The content we are fed and the filter bubbles we inhabit are upstream of our perception of self and perceptions of the world around us. And today, those filter bubbles vary based on who we are.
For example, during the 2024 U.S. Presidential election, an analysis by The Washington Post found that on TikTok, women across all political persuasions saw Harris campaign videos 40% more often than men. Meanwhile, men saw Trump campaign videos more than 2x as often as women did.
// The internet: no one knows what's going on
When our algorithms curate a personalized experience just for us, there are fewer shared, collective experiences. An article by Charlie Warzel in The Atlantic in 2023 explored the idea that no one knows what’s happening online anymore because algorithms have segmented the internet into a million different internets.
People can spend hours on TikTok every day, but completely miss the most viewed TikTok videos. As Warzel wrote, “The very idea of popularity is up for debate: Is that trend really viral? Did everyone see that post, or is it just my little corner of the internet?”
Warzel wrote again in November in The Atlantic on the same topic of the internet’s fragmentation. This time, it was in the context of the U.S. Presidential election, which has been called “the podcast election” because of how candidates chose to bypass the mainstream media for other independent media firmly situated within the filter bubbles of their target constituents.
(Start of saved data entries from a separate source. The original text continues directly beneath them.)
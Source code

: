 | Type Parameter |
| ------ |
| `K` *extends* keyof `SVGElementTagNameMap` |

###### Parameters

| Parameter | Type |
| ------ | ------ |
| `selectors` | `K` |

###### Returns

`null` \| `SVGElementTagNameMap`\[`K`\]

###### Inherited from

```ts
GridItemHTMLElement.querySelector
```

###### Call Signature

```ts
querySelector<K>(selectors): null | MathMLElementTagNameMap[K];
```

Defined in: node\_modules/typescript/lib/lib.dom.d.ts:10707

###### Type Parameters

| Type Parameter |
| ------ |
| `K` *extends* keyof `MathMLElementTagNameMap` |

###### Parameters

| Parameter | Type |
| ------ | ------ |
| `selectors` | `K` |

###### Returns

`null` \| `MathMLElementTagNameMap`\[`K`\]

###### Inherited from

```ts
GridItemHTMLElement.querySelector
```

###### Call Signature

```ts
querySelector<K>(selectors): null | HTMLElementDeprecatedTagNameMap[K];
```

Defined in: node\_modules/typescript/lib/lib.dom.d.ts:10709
The day after the election, Elon Musk posted on X, “You are the media now.”
As a platform, X is vested in encouraging its users to consider themselves the media and post frequently. But Musk may be tapping into a deeper truth about how the modern internet works: the shared, collective experiences and truth-anchors of the past are being replaced with personalized, niche experiences driven by preferences, virality, and algorithms.
Warzel extrapolated the idea further: “If ‘you are the media,’ then there is no longer a consensus reality informed by what audiences see and hear: Everyone chooses their own adventure.”
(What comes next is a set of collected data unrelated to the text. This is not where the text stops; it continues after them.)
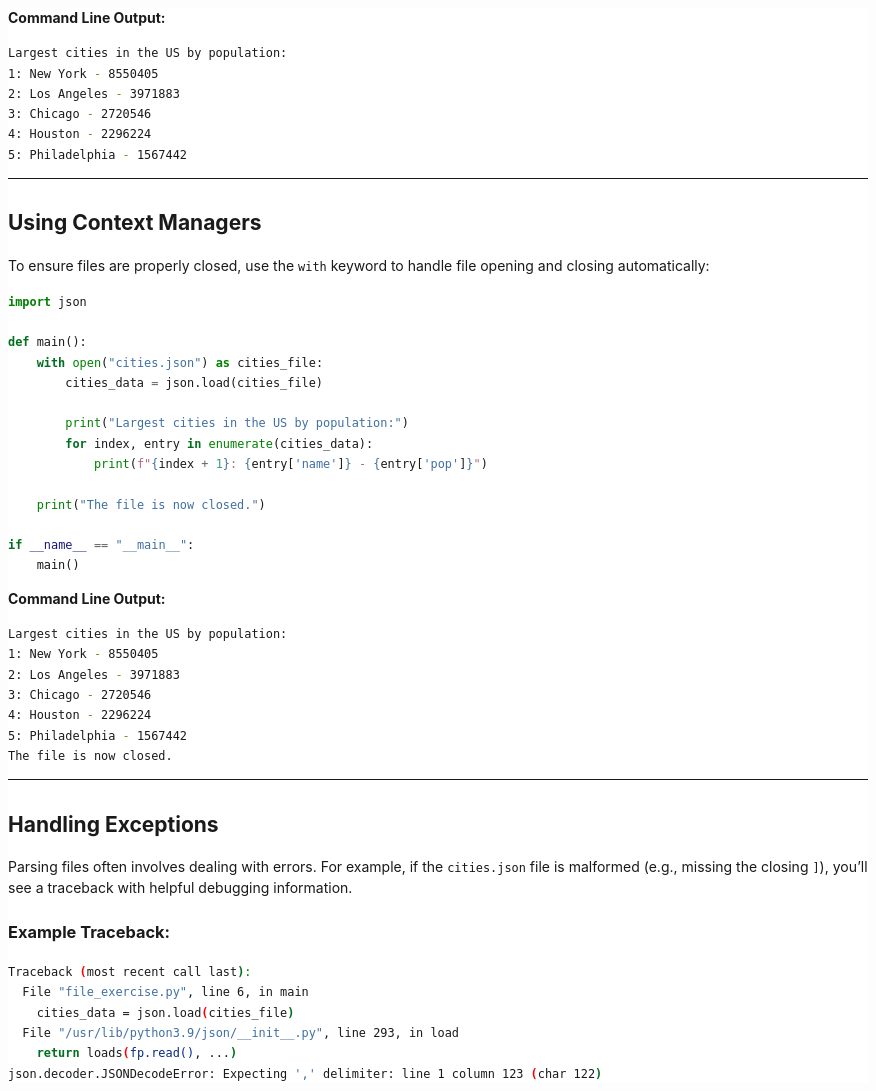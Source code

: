 **Command Line Output:**
```bash
Largest cities in the US by population:
1: New York - 8550405
2: Los Angeles - 3971883
3: Chicago - 2720546
4: Houston - 2296224
5: Philadelphia - 1567442
```

---

## **Using Context Managers**

To ensure files are properly closed, use the `with` keyword to handle file opening and closing automatically:

```python
import json

def main():
    with open("cities.json") as cities_file:
        cities_data = json.load(cities_file)

        print("Largest cities in the US by population:")
        for index, entry in enumerate(cities_data):
            print(f"{index + 1}: {entry['name']} - {entry['pop']}")

    print("The file is now closed.")

if __name__ == "__main__":
    main()
```

**Command Line Output:**
```bash
Largest cities in the US by population:
1: New York - 8550405
2: Los Angeles - 3971883
3: Chicago - 2720546
4: Houston - 2296224
5: Philadelphia - 1567442
The file is now closed.
```

---

## **Handling Exceptions**

Parsing files often involves dealing with errors. For example, if the `cities.json` file is malformed (e.g., missing the closing `]`), you’ll see a traceback with helpful debugging information.

### Example Traceback:
```bash
Traceback (most recent call last):
  File "file_exercise.py", line 6, in main
    cities_data = json.load(cities_file)
  File "/usr/lib/python3.9/json/__init__.py", line 293, in load
    return loads(fp.read(), ...)
json.decoder.JSONDecodeError: Expecting ',' delimiter: line 1 column 123 (char 122)
```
// A new form of digital literacy in the new year
This new choose-your-own-adventure reality might give us too much credit to do the choosing. It is often the algorithm that does the choosing for us. But it does invite us to reconsider our own agency.
In the same way that at the beginning of each new year we might exercise our agency to have a different relationship with our technology and devices, this year we might consider exercising our agency in ways that make us more humble and more skeptical of how the algorithms shape our worldview and our sense of self.
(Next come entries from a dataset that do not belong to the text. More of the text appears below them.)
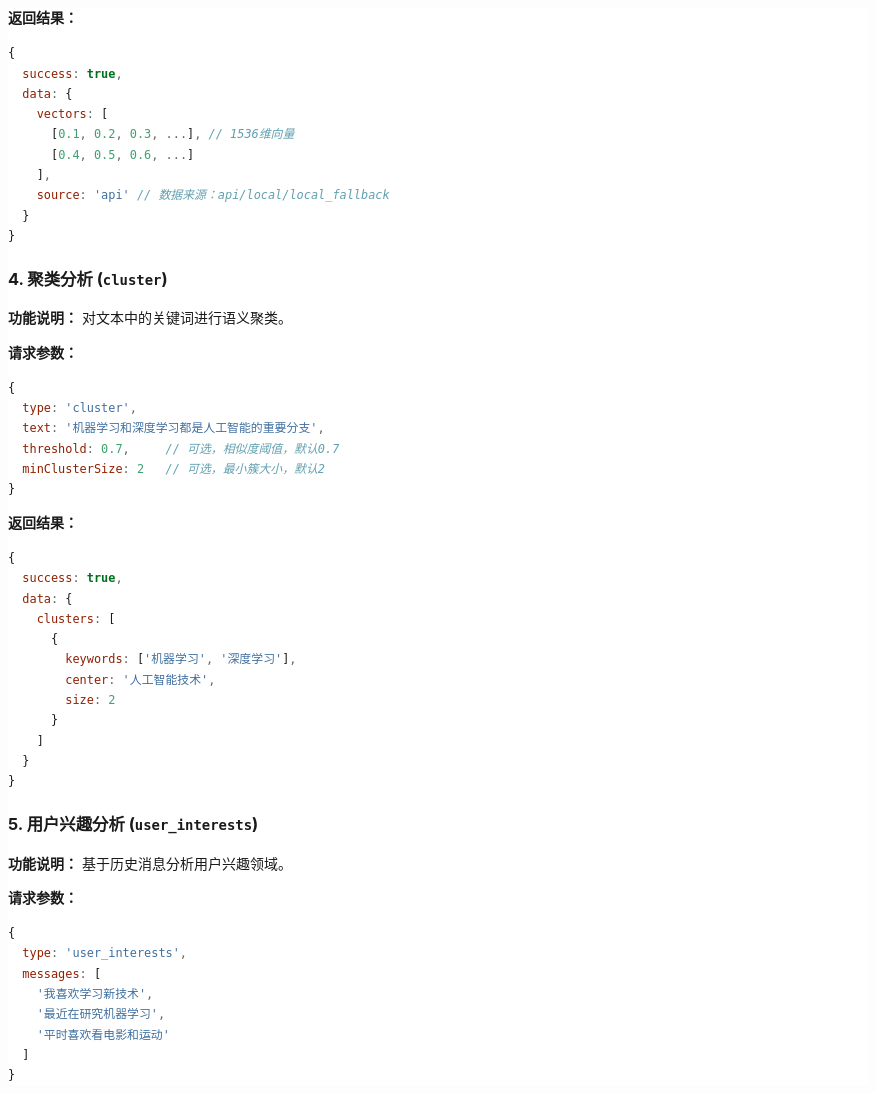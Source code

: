 **返回结果：**
```javascript
{
  success: true,
  data: {
    vectors: [
      [0.1, 0.2, 0.3, ...], // 1536维向量
      [0.4, 0.5, 0.6, ...]
    ],
    source: 'api' // 数据来源：api/local/local_fallback
  }
}
```

### 4. 聚类分析 (`cluster`)

**功能说明：** 对文本中的关键词进行语义聚类。

**请求参数：**
```javascript
{
  type: 'cluster',
  text: '机器学习和深度学习都是人工智能的重要分支',
  threshold: 0.7,     // 可选，相似度阈值，默认0.7
  minClusterSize: 2   // 可选，最小簇大小，默认2
}
```

**返回结果：**
```javascript
{
  success: true,
  data: {
    clusters: [
      {
        keywords: ['机器学习', '深度学习'],
        center: '人工智能技术',
        size: 2
      }
    ]
  }
}
```

### 5. 用户兴趣分析 (`user_interests`)

**功能说明：** 基于历史消息分析用户兴趣领域。

**请求参数：**
```javascript
{
  type: 'user_interests',
  messages: [
    '我喜欢学习新技术',
    '最近在研究机器学习',
    '平时喜欢看电影和运动'
  ]
}
```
This is the heart of true digital media literacy. Beyond just being able to identify fact from fiction online, a fragmented, algorithm-driven internet should invite us into a posture of humility: perhaps I’m not seeing everything here. Perhaps, in this new year, I can expand the influences that shape me beyond the algorithms and devices that think they know me.
// Four actions you can take
Here are four actions you can take to kick off 2025.
- Keep an Algorithm Diary: For a short period, track the content that platforms show you and how it impacts your emotions. Note patterns and identify content designed to provoke strong reactions to build self-awareness of algorithmic influence.
- Practice Bubble Hopping: Once a month, seek out thoughtful perspectives outside your usual views. Follow respected thinkers across the spectrum and aim to understand, not just critique, differing opinions.
- Pause for a Reality Check: Before reacting or sharing content, pause and ask, “Does this reflect reality?” “What outcome am I hoping for by posting?” Verify with sources, check coverage across outlets, and ensure you're seeing the full picture. Check out ReThink, a technology that stops online hate before the damage is done.
- Curate Your Algorithms and Attention: Explore how you can shape the algorithms themselves—through changing privacy settings, customizing your feed (on X you can change from a feed that optimizes for engagement to one that simply shares tweets in chronological order), or switching to a new platform entirely that offers you more control. Finally, take control of your information diet by creating lists of trusted sources and dedicate more time to deeper, algorithm-free reading.